I make this sound spontaneous, but it isn’t completely. That starting conversation can be totally unplanned, but usually one of the scientists involved is trying to make it happen. There’s a different way you talk when you’re trying to start a collaboration, compared to when you just want to talk. If you’re looking for a collaboration, you go into more detail. If the other person is on the same wavelength, you start using “we” instead of “I”, or you start suggesting plans of action: “you could do X, while I do Y”. If you just want someone’s opinion, or just want to show off, then your conversation is less detailed, and less personal.
This is easiest to do with our co-workers, but we do it with people from other universities too. Sometimes this happens at conferences, more often during short visits for seminars. I’ve been on almost every end of this. As a visitor, I’ve arrived to find my hosts with a project in mind. As a host, I’ve invited a visitor with the goal of getting them involved in a collaboration, and I’ve received a visitor who came with their own collaboration idea.
After an initial flurry of work, we’ll have a rough idea of whether the project is viable. If it is, things get a bit more organized, and we sort out what needs to be done and a rough idea of who will do it. While the early stages really benefit from being done in person, this part is easier to do remotely. The calculations get longer but the concepts are clear, so each of us can work by ourselves, emailing when we make progress. If we get confused again, we can always schedule a Zoom to sort things out.
Once things are close (but often not quite done), it’s time to start writing the paper. In the past, I used Dropbox for this: my collaborators shared a folder with a draft, and we’d pass “control” back and forth as we wrote and edited. Now, I’m more likely to use something built for this purpose. Git is a tool used by programmers to collaborate on code. It lets you roll back edits you don’t like, and merge edits from two people to make sure they’re consistent.

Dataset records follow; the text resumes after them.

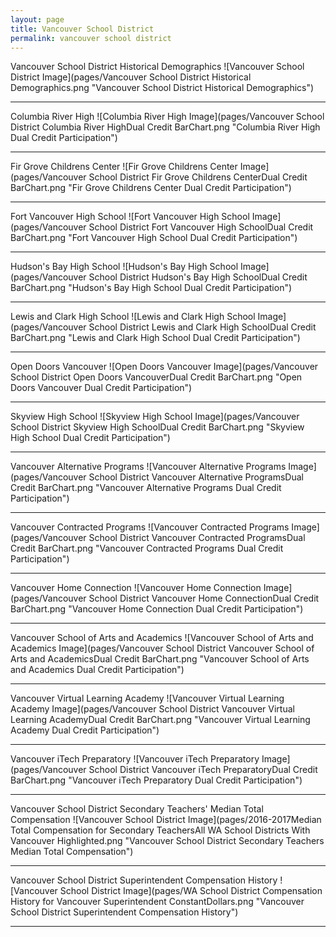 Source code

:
 ```yaml
---
layout: page
title: Vancouver School District
permalink: vancouver school district
---
```



Vancouver School District Historical Demographics
![Vancouver School District Image](pages/Vancouver School District Historical Demographics.png "Vancouver School District Historical Demographics")

___

Columbia River High
![Columbia River High Image](pages/Vancouver School District Columbia River HighDual Credit BarChart.png "Columbia River High Dual Credit Participation")

___

Fir Grove Childrens Center
![Fir Grove Childrens Center Image](pages/Vancouver School District Fir Grove Childrens CenterDual Credit BarChart.png "Fir Grove Childrens Center Dual Credit Participation")

___

Fort Vancouver High School
![Fort Vancouver High School Image](pages/Vancouver School District Fort Vancouver High SchoolDual Credit BarChart.png "Fort Vancouver High School Dual Credit Participation")

___

Hudson's Bay High School
![Hudson's Bay High School Image](pages/Vancouver School District Hudson's Bay High SchoolDual Credit BarChart.png "Hudson's Bay High School Dual Credit Participation")

___

Lewis and Clark High School
![Lewis and Clark High School Image](pages/Vancouver School District Lewis and Clark High SchoolDual Credit BarChart.png "Lewis and Clark High School Dual Credit Participation")

___

Open Doors Vancouver
![Open Doors Vancouver Image](pages/Vancouver School District Open Doors VancouverDual Credit BarChart.png "Open Doors Vancouver Dual Credit Participation")

___

Skyview High School
![Skyview High School Image](pages/Vancouver School District Skyview High SchoolDual Credit BarChart.png "Skyview High School Dual Credit Participation")

___

Vancouver Alternative Programs
![Vancouver Alternative Programs Image](pages/Vancouver School District Vancouver Alternative ProgramsDual Credit BarChart.png "Vancouver Alternative Programs Dual Credit Participation")

___

Vancouver Contracted Programs
![Vancouver Contracted Programs Image](pages/Vancouver School District Vancouver Contracted ProgramsDual Credit BarChart.png "Vancouver Contracted Programs Dual Credit Participation")

___

Vancouver Home Connection
![Vancouver Home Connection Image](pages/Vancouver School District Vancouver Home ConnectionDual Credit BarChart.png "Vancouver Home Connection Dual Credit Participation")

___

Vancouver School of Arts and Academics
![Vancouver School of Arts and Academics Image](pages/Vancouver School District Vancouver School of Arts and AcademicsDual Credit BarChart.png "Vancouver School of Arts and Academics Dual Credit Participation")

___

Vancouver Virtual Learning Academy
![Vancouver Virtual Learning Academy Image](pages/Vancouver School District Vancouver Virtual Learning AcademyDual Credit BarChart.png "Vancouver Virtual Learning Academy Dual Credit Participation")

___

Vancouver iTech Preparatory
![Vancouver iTech Preparatory Image](pages/Vancouver School District Vancouver iTech PreparatoryDual Credit BarChart.png "Vancouver iTech Preparatory Dual Credit Participation")

___

Vancouver School District Secondary Teachers' Median Total Compensation
![Vancouver School District Image](pages/2016-2017Median Total Compensation for Secondary TeachersAll WA School Districts With Vancouver Highlighted.png "Vancouver School District Secondary Teachers Median Total Compensation")

___

Vancouver School District Superintendent Compensation History
![Vancouver School District Image](pages/WA School District Compensation History for Vancouver Superintendent ConstantDollars.png "Vancouver School District Superintendent Compensation History")

___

For other collaborations I use Overleaf, an online interface for the document-writing language LaTeX that lets multiple people edit in real-time. Either way, this part is also more or less organized, with a lot of “can you write this section?” that can shift around depending on how busy people end up being.

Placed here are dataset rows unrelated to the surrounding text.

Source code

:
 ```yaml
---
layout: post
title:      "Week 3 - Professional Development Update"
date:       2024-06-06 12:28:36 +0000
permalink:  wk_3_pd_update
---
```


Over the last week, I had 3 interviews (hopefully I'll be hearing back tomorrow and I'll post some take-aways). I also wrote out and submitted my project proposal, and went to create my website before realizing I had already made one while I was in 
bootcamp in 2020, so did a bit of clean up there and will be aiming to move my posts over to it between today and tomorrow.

Finally, everything comes together. The edits stabilize, everyone agrees that the paper is good (or at least, that any dissatisfaction they have is too minor to be worth arguing over). We send it to a few trusted friends, then a few days later up on the arXiv it goes.

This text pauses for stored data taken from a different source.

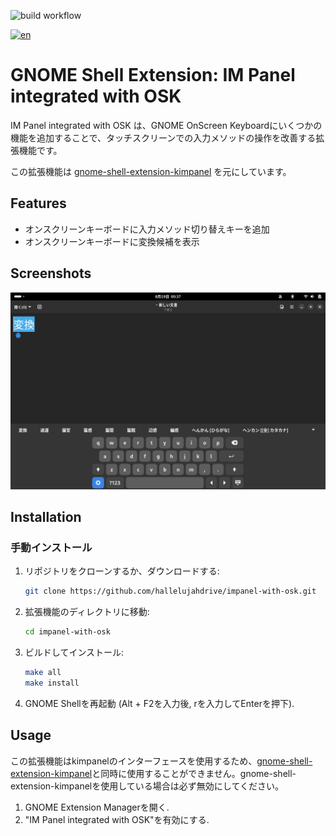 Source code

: ![build workflow](https://github.com/hallelujahdrive/impanel-with-osk/actions/workflows/build.yml/badge.svg)

[![en](https://img.shields.io/badge/lang-en-red.svg)](./README.md)

# GNOME Shell Extension: IM Panel integrated with OSK

IM Panel integrated with OSK は、GNOME OnScreen Keyboardにいくつかの機能を追加することで、タッチスクリーンでの入力メソッドの操作を改善する拡張機能です。

この拡張機能は [gnome-shell-extension-kimpanel](https://github.com/wengxt/gnome-shell-extension-kimpanel) を元にしています。

## Features

- オンスクリーンキーボードに入力メソッド切り替えキーを追加
- オンスクリーンキーボードに変換候補を表示

## Screenshots

<img alt="screenshot" src="docs/screenshot.png" max-width="100%" width="640px"></img>

## Installation

### 手動インストール

1. リポジトリをクローンするか、ダウンロードする:
   ```bash
   git clone https://github.com/hallelujahdrive/impanel-with-osk.git
   ```
1. 拡張機能のディレクトリに移動:
   ```bash
   cd impanel-with-osk
   ```
1. ビルドしてインストール:
   ```bash
   make all
   make install
   ```
1. GNOME Shellを再起動 (Alt + F2を入力後, rを入力してEnterを押下).

## Usage

この拡張機能はkimpanelのインターフェースを使用するため、[gnome-shell-extension-kimpanel](https://github.com/wengxt/gnome-shell-extension-kimpanel)と同時に使用することができません。gnome-shell-extension-kimpanelを使用している場合は必ず無効にしてください。

1. GNOME Extension Managerを開く.
1. "IM Panel integrated with OSK"を有効にする.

Then, the cycle begins again. If the ideas are still clear enough, the same collaboration might keep going, planning follow-up work and follow-up papers. We meet new people, or meet up with old ones, and establish new collaborations as we go. Our fortunes ebb and flow based on the conversations we have, the merits of our ideas and the strengths of our jams. Sometimes there’s more, sometimes less, but it keeps bubbling up if you let it.